Dalam khazanah sejarah kemaritiman Indonesia yang penuh kehormatan, setiap pengabdian seorang perwira tinggi Angkatan Laut merupakan lembaran emas yang ditulis dengan tinta kesetiaan. Profil Purnawirawan Laksamana TNI (Purn) Budiman menghadirkan narasi perjalanan seorang pengawal laut Nusantara, yang karakternya ditempa sejak era yang menguji jiwa dan fisik—saat hati dan tekad yang membaja menjadi senjata utama mengarungi samudera. Kisah hidup beliau bukan sekadar rekam jejak karier, melainkan tuntunan hidup tentang arti pengabdian tanpa syarat bagi kedaulatan maritim Tanah Air.
Dari Geladak Kapal Kayu: Tempaan Jiwa Prajurit Laut Sejati
Dengan penuh ketawadhuan yang mengharu biru, Laksamana Budiman membagikan kenangan sakral awal pengabdiannya yang dimulai dari geladak kapal kayu. Era itu adalah masa di mana material kapal mungkin sederhana, tetapi justru di sanalah jiwa dan raga seorang prajurit laut ditempa dalam tungku disiplin besi dan kesetiaan yang tak lekang oleh waktu. Setiap operasi pengamanan perairan, baik dalam suasana tegang maupun dalam rutinitas patroli menjaga ribuan pulau, dijalani bukan sebagai kewajiban tugas semata, melainkan sebagai amanah suci menjaga keutuhan NKRI. Lautan yang ganas mengajarkan kesetiakawanan yang erat, keberanian menghadapi ketidakpastian, dan pengakuan mendalam bahwa laut adalah ibu yang memberi kehidupan—serta medan di mana harga sebuah kedaulatan dipertaruhkan.

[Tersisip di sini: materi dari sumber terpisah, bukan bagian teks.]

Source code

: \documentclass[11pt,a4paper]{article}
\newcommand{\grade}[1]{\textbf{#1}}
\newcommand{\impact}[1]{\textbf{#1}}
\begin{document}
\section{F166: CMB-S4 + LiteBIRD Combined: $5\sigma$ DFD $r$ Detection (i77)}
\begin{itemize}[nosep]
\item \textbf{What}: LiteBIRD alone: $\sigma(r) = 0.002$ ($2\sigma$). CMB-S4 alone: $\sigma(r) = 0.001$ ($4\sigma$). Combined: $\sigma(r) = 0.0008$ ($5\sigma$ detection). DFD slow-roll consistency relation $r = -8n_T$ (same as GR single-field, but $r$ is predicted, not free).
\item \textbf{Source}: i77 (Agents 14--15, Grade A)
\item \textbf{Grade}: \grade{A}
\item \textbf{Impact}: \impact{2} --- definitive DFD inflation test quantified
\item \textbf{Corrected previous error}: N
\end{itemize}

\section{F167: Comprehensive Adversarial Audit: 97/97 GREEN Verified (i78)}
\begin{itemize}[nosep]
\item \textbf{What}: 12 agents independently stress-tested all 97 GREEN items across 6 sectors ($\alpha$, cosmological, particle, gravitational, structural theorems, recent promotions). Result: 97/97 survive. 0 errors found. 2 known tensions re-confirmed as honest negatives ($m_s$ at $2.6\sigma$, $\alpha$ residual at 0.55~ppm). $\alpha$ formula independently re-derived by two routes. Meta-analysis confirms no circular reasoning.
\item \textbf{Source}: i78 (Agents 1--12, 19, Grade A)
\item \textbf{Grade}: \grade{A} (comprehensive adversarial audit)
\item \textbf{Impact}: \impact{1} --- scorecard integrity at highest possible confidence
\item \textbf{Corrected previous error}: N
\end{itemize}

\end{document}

Api Tradisi di Tengah Gelombang Perubahan: Warisan Nilai yang Abadi
Melintasi lebih dari tiga dekade pengabdian, Laksamana (Purn) Budiman menyaksikan transformasi besar dari era manual menuju digital, dari kapal kayu menuju kapal perang berteknologi canggih. Namun, dengan kearifan seorang senior, beliau menegaskan bahwa di balik semua kemajuan alutsista, jiwa dasar seorang prajurit laut tak boleh berubah: harus tetap berani, pantang mundur, dan setia pada Sapta Marga. Fondasi nilai-nilai luhur inilah yang menjadi pedoman hidup dan memimpin. Beberapa tradisi inti yang selalu beliau pegang teguh dan wariskan, antara lain:
- Kesetiaan Tanpa Batas: Komitmen untuk menyelesaikan misi hingga tuntas, melampaui segala tantangan gelombang dan cuaca.
- Disiplin Laut yang Kokoh: Ketaatan mutlak pada prosedur dan komando sebagai penjaga nyawa bersama dan efektivitas operasi di tengah samudera.
- Semangat Korsa yang Mengakar: Ikatan persaudaraan yang terpatri di antara awak kapal, di mana prinsip 'satu untuk semua, semua untuk satu' bukan sekadar slogan, tetapi napas kehidupan.
- Penghormatan pada Sang Ibu Laut: Memandang laut bukan hanya sebagai medan operasi, tetapi sebagai ruang hidup yang wajib dijaga kelestariannya dengan penuh tanggung jawab dan kebanggaan.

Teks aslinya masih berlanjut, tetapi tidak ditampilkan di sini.